さて、これを最小結合によって一般相対論的に直そう。
Fμν=∇μ Aν−∇ν Aμ
に対して
∇ν Fμν=Jμ …(1)
ゲージポテンシャルで書き直せば
Jμ=∇ν∇μ Aν−∇ν∇ν Aμ
=gμρ(∇ν∇ρ−∇ρ∇ν)Aν+∇μ(∇ν Aν) −∇ν∇ν Aμ
=gμρRνσνρAσ+∇μ(∇ν Aν) −∇ν∇ν Aμ
=Rνμ Aν+∇μ(∇ν Aν) −∇ν∇ν Aμ …(2)
となり、Ricciテンソルが顕になり、"Lorentzゲージ" ∇μ ALμ=0 においては
Rνμ ALν −∇ν∇ν ALμ = Jμ …(3)
となる。
さて、これらを局所慣性系に持っていったらどうであろうか。
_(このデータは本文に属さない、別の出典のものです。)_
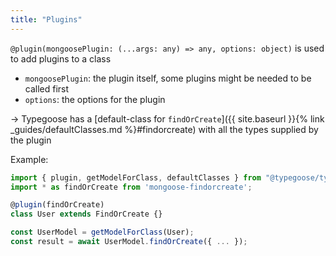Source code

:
 ```yaml
---
title: "Plugins"
---
```


`@plugin(mongoosePlugin: (...args: any) => any, options: object)` is used to add plugins to a class
  - `mongoosePlugin`: the plugin itself, some plugins might be needed to be called first
  - `options`: the options for the plugin

-> Typegoose has a [default-class for `findOrCreate`]({{ site.baseurl }}{% link _guides/defaultClasses.md %}#findorcreate) with all the types supplied by the plugin

Example:

```ts
import { plugin, getModelForClass, defaultClasses } from "@typegoose/typegoose";
import * as findOrCreate from 'mongoose-findorcreate';

@plugin(findOrCreate)
class User extends FindOrCreate {}

const UserModel = getModelForClass(User);
const result = await UserModel.findOrCreate({ ... });
```
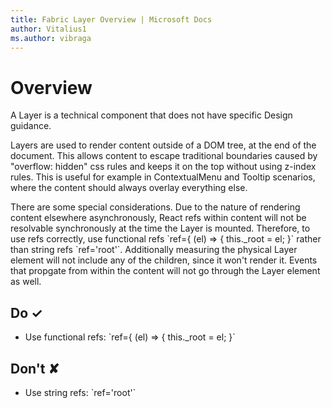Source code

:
 ```yaml
---
title: Fabric Layer Overview | Microsoft Docs
author: Vitalius1
ms.author: vibraga
---
```


# Overview
A Layer is a technical component that does not have specific Design guidance.

Layers are used to render content outside of a DOM tree, at the end of the document. This allows content to escape traditional boundaries caused by &quot;overflow: hidden&quot; css rules and keeps it on the top without using z-index rules. This is useful for example in ContextualMenu and Tooltip scenarios, where the content should always overlay everything else.

There are some special considerations. Due to the nature of rendering content elsewhere asynchronously, React refs within content will not be resolvable synchronously at the time the Layer is mounted. Therefore, to use refs correctly, use functional refs &#x60;ref&#x3D;{ (el) &#x3D;&gt; { this._root &#x3D; el; }&#x60; rather than string refs &#x60;ref&#x3D;&#39;root&#39;&#x60;. Additionally measuring the physical Layer element will not include any of the children, since it won&#39;t render it. Events that propgate from within the content will not go through the Layer element as well.


## Do &#10003;
- Use functional refs: &#x60;ref&#x3D;{ (el) &#x3D;&gt; { this._root &#x3D; el; }&#x60;


## Don't &#10008;
- Use string refs: &#x60;ref&#x3D;&#39;root&#39;&#x60;
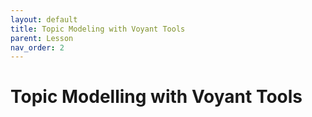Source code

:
 ```yaml
---
layout: default
title: Topic Modeling with Voyant Tools
parent: Lesson
nav_order: 2
---
```


# Topic Modelling with Voyant Tools


<br />
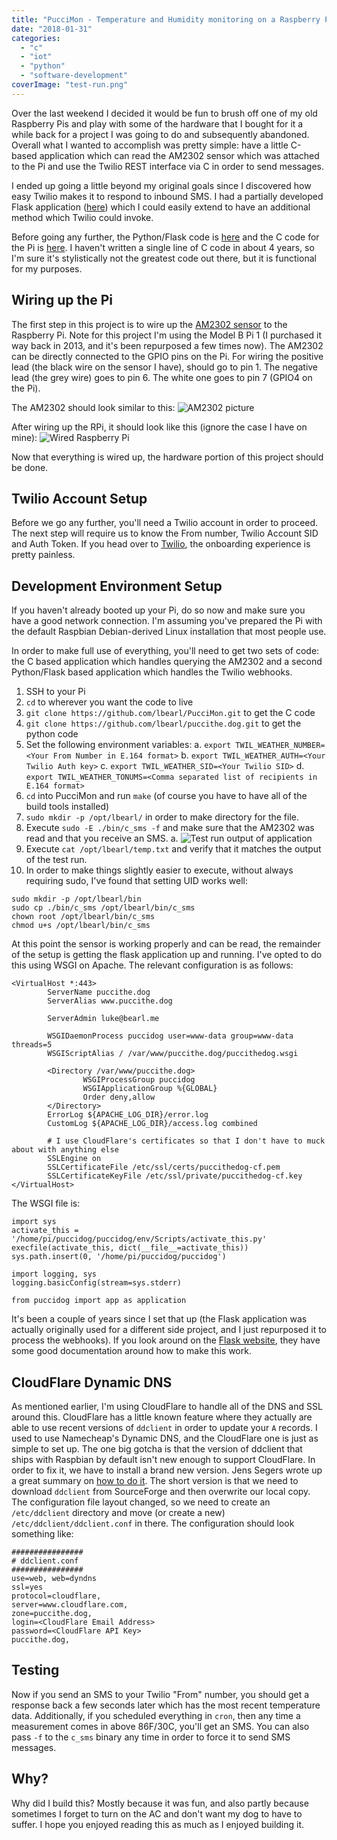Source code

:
 ```yaml
---
title: "PucciMon - Temperature and Humidity monitoring on a Raspberry Pi with 2-way SMS"
date: "2018-01-31"
categories: 
  - "c"
  - "iot"
  - "python"
  - "software-development"
coverImage: "test-run.png"
---
```


Over the last weekend I decided it would be fun to brush off one of my old Raspberry Pis and play with some of the hardware that I bought for it a while back for a project I was going to do and subsequently abandoned. Overall what I wanted to accomplish was pretty simple: have a little C-based application which can read the AM2302 sensor which was attached to the Pi and use the Twilio REST interface via C in order to send messages.

I ended up going a little beyond my original goals since I discovered how easy Twilio makes it to respond to inbound SMS. I had a partially developed Flask application ([here](https://www.puccithe.dog)) which I could easily extend to have an additional method which Twilio could invoke.

Before going any further, the Python/Flask code is [here](https://github.com/lbearl/puccithe.dog) and the C code for the Pi is [here](https://github.com/lbearl/PucciMon). I haven't written a single line of C code in about 4 years, so I'm sure it's stylistically not the greatest code out there, but it is functional for my purposes.

## Wiring up the Pi

The first step in this project is to wire up the [AM2302 sensor](https://www.amazon.com/gp/product/B018JO5BRK) to the Raspberry Pi. Note for this project I'm using the Model B Pi 1 (I purchased it way back in 2013, and it's been repurposed a few times now). The AM2302 can be directly connected to the GPIO pins on the Pi. For wiring the positive lead (the black wire on the sensor I have), should go to pin 1. The negative lead (the grey wire) goes to pin 6. The white one goes to pin 7 (GPIO4 on the Pi).

The AM2302 should look similar to this: ![AM2302 picture](images/am2302.jpg)

After wiring up the RPi, it should look like this (ignore the case I have on mine): ![Wired Raspberry Pi](images/rpi-wiring.jpg)

Now that everything is wired up, the hardware portion of this project should be done.

## Twilio Account Setup

Before we go any further, you'll need a Twilio account in order to proceed. The next step will require us to know the From number, Twilio Account SID and Auth Token. If you head over to [Twilio](https://www.twilio.com/try-twilio), the onboarding experience is pretty painless.

## Development Environment Setup

If you haven't already booted up your Pi, do so now and make sure you have a good network connection. I'm assuming you've prepared the Pi with the default Raspbian Debian-derived Linux installation that most people use.

In order to make full use of everything, you'll need to get two sets of code: the C based application which handles querying the AM2302 and a second Python/Flask based application which handles the Twilio webhooks.

1. SSH to your Pi
2. `cd` to wherever you want the code to live
3. `git clone https://github.com/lbearl/PucciMon.git` to get the C code
4. `git clone https://github.com/lbearl/puccithe.dog.git` to get the python code
5. Set the following environment variables: a. `export TWIL_WEATHER_NUMBER=<Your From Number in E.164 format>` b. `export TWIL_WEATHER_AUTH=<Your Twilio Auth key>` c. `export TWIL_WEATHER_SID=<Your Twilio SID>` d. `export TWIL_WEATHER_TONUMS=<Comma separated list of recipients in E.164 format>`
6. `cd` into PucciMon and run `make` (of course you have to have all of the build tools installed)
7. `sudo mkdir -p /opt/lbearl/` in order to make directory for the file.
8. Execute `sudo -E ./bin/c_sms -f` and make sure that the AM2302 was read and that you receive an SMS. a. ![Test run output of application](images/test-run.png)
9. Execute `cat /opt/lbearl/temp.txt` and verify that it matches the output of the test run.
10. In order to make things slightly easier to execute, without always requiring sudo, I've found that setting UID works well:

```
sudo mkdir -p /opt/lbearl/bin
sudo cp ./bin/c_sms /opt/lbearl/bin/c_sms
chown root /opt/lbearl/bin/c_sms
chmod u+s /opt/lbearl/bin/c_sms
```

At this point the sensor is working properly and can be read, the remainder of the setup is getting the flask application up and running. I've opted to do this using WSGI on Apache. The relevant configuration is as follows:

```
<VirtualHost *:443>
        ServerName puccithe.dog
        ServerAlias www.puccithe.dog

        ServerAdmin luke@bearl.me

        WSGIDaemonProcess puccidog user=www-data group=www-data threads=5
        WSGIScriptAlias / /var/www/puccithe.dog/puccithedog.wsgi

        <Directory /var/www/puccithe.dog>
                WSGIProcessGroup puccidog
                WSGIApplicationGroup %{GLOBAL}
                Order deny,allow
        </Directory>
        ErrorLog ${APACHE_LOG_DIR}/error.log
        CustomLog ${APACHE_LOG_DIR}/access.log combined

        # I use CloudFlare's certificates so that I don't have to muck about with anything else
        SSLEngine on
        SSLCertificateFile /etc/ssl/certs/puccithedog-cf.pem
        SSLCertificateKeyFile /etc/ssl/private/puccithedog-cf.key
</VirtualHost>
```

The WSGI file is:

```
import sys
activate_this = '/home/pi/puccidog/puccidog/env/Scripts/activate_this.py'
execfile(activate_this, dict(__file__=activate_this))
sys.path.insert(0, '/home/pi/puccidog/puccidog')

import logging, sys
logging.basicConfig(stream=sys.stderr)

from puccidog import app as application
```

It's been a couple of years since I set that up (the Flask application was actually originally used for a different side project, and I just repurposed it to process the webhooks). If you look around on the [Flask website](http://flask.pocoo.org/docs/0.12/deploying/mod_wsgi/), they have some good documentation around how to make this work.

## CloudFlare Dynamic DNS

As mentioned earlier, I'm using CloudFlare to handle all of the DNS and SSL around this. CloudFlare has a little known feature where they actually are able to use recent versions of `ddclient` in order to update your `A` records. I used to use Namecheap's Dynamic DNS, and the CloudFlare one is just as simple to set up. The one big gotcha is that the version of ddclient that ships with Raspbian by default isn't new enough to support CloudFlare. In order to fix it, we have to install a brand new version. Jens Segers wrote up a great summary on [how to do it](https://jenssegers.com/84/dynamic-dns-for-cloudflare-with-ddclient). The short version is that we need to download `ddclient` from SourceForge and then overwrite our local copy. The configuration file layout changed, so we need to create an `/etc/ddclient` directory and move (or create a new) `/etc/ddclient/ddclient.conf` in there. The configuration should look something like:

```
################
# ddclient.conf
################
use=web, web=dyndns
ssl=yes
protocol=cloudflare,
server=www.cloudflare.com,
zone=puccithe.dog,
login=<CloudFlare Email Address>
password=<CloudFlare API Key>
puccithe.dog,
```

## Testing

Now if you send an SMS to your Twilio "From" number, you should get a response back a few seconds later which has the most recent temperature data. Additionally, if you scheduled everything in `cron`, then any time a measurement comes in above 86F/30C, you'll get an SMS. You can also pass `-f` to the `c_sms` binary any time in order to force it to send SMS messages.

## Why?

Why did I build this? Mostly because it was fun, and also partly because sometimes I forget to turn on the AC and don't want my dog to have to suffer. I hope you enjoyed reading this as much as I enjoyed building it.
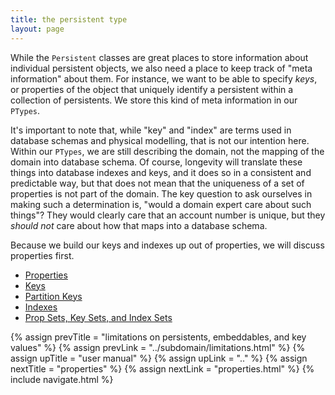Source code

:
 ```yaml
---
title: the persistent type
layout: page
---
```


While the `Persistent` classes are great places to store information
about individual persistent objects, we also need a place to keep
track of "meta information" about them. For instance, we want to be
able to specify _keys_, or properties of the object that uniquely
identify a persistent within a collection of persistents. We store
this kind of meta information in our `PTypes`.

It's important to note that, while "key" and "index" are terms used in
database schemas and physical modelling, that is not our intention
here. Within our `PTypes`, we are still describing the domain, not
the mapping of the domain into database schema. Of course, longevity
will translate these things into database indexes and keys, and it
does so in a consistent and predictable way, but that does not mean
that the uniqueness of a set of properties is not part of the
domain. The key question to ask ourselves in making such a
determination is, "would a domain expert care about such things"?
They would clearly care that an account number is unique, but they
_should not_ care about how that maps into a database schema.

Because we build our keys and indexes up out of properties, we will
discuss properties first.

- [Properties](properties.html)
- [Keys](keys.html)
- [Partition Keys](partition-keys.html)
- [Indexes](indexes.html)
- [Prop Sets, Key Sets, and Index Sets](sets.html)

{% assign prevTitle = "limitations on persistents, embeddables, and key values" %}
{% assign prevLink  = "../subdomain/limitations.html" %}
{% assign upTitle   = "user manual" %}
{% assign upLink    = ".." %}
{% assign nextTitle = "properties" %}
{% assign nextLink  = "properties.html" %}
{% include navigate.html %}

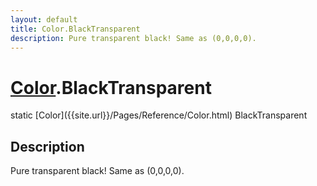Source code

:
 ```yaml
---
layout: default
title: Color.BlackTransparent
description: Pure transparent black! Same as (0,0,0,0).
---
```

# [Color]({{site.url}}/Pages/Reference/Color.html).BlackTransparent

<div class='signature' markdown='1'>
static [Color]({{site.url}}/Pages/Reference/Color.html) BlackTransparent
</div>

## Description
Pure transparent black! Same as (0,0,0,0).

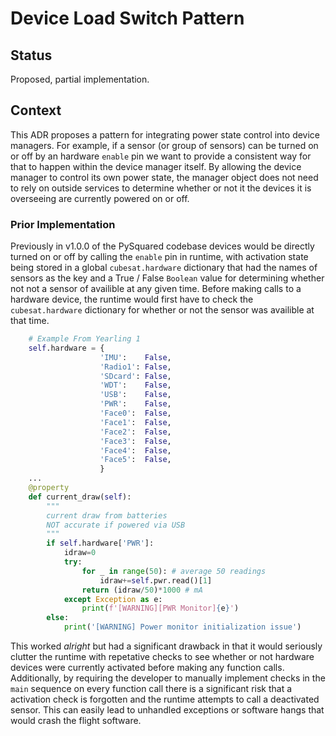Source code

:# Device Load Switch Pattern

## Status

Proposed, partial implementation.

## Context

This ADR proposes a pattern for integrating power state control into device managers. For example, if a sensor (or group of sensors) can be turned on or off by an hardware `enable` pin we want to provide a consistent way for that to happen within the device manager itself. By allowing the device manager to control its own power state, the manager object does not need to rely on outside services to determine whether or not it the devices it is overseeing are currently powered on or off.

### Prior Implementation

Previously in v1.0.0 of the PySquared codebase devices would be directly turned on or off by calling the `enable` pin in runtime, with activation state being stored in a global `cubesat.hardware` dictionary that had the names of sensors as the key and a True / False `Boolean` value for determining whether not not a sensor of availible at any given time. Before making calls to a hardware device, the runtime would first have to check the `cubesat.hardware` dictionary for whether or not the sensor was availible at that time.

```py
    # Example From Yearling 1
    self.hardware = {
                    'IMU':    False,
                    'Radio1': False,
                    'SDcard': False,
                    'WDT':    False,
                    'USB':    False,
                    'PWR':    False,
                    'Face0':  False,
                    'Face1':  False,
                    'Face2':  False,
                    'Face3':  False,
                    'Face4':  False,
                    'Face5':  False,
                    } 
    ...
    @property
    def current_draw(self):
        """
        current draw from batteries
        NOT accurate if powered via USB
        """
        if self.hardware['PWR']:
            idraw=0
            try:
                for _ in range(50): # average 50 readings
                    idraw+=self.pwr.read()[1]
                return (idraw/50)*1000 # mA
            except Exception as e:
                print(f'[WARNING][PWR Monitor]{e}')
        else:
            print('[WARNING] Power monitor initialization issue')
```

This worked *alright* but had a significant drawback in that it would seriously clutter the runtime with repetative checks to see whether or not hardware devices were currently activated before making any function calls. Additionally, by requiring the developer to manually implement checks in the `main` sequence on every function call there is a significant risk that a activation check is forgotten and the runtime attempts to call a deactivated sensor. This can easily lead to unhandled exceptions or software hangs that would crash the flight software.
一見したところ場の強さに関する方程式(1)、ゲージポテンシャルに関する方程式(2)はそれぞれ
∂ν Fμν=?Jμ
Rνμ Aν+∂μ(∂ν Aν)−∂ν∂ν Aμ=?Jμ …(4)
になるように思われる。場の強さに対しては重力は消えているが、ゲージポテンシャルに対して消えていない。別の言い方をすれば、場の強さは等価原理を満たしているが、ゲージポテンシャルは満たしていないように思われる。このようなことがあっていいのであろうか。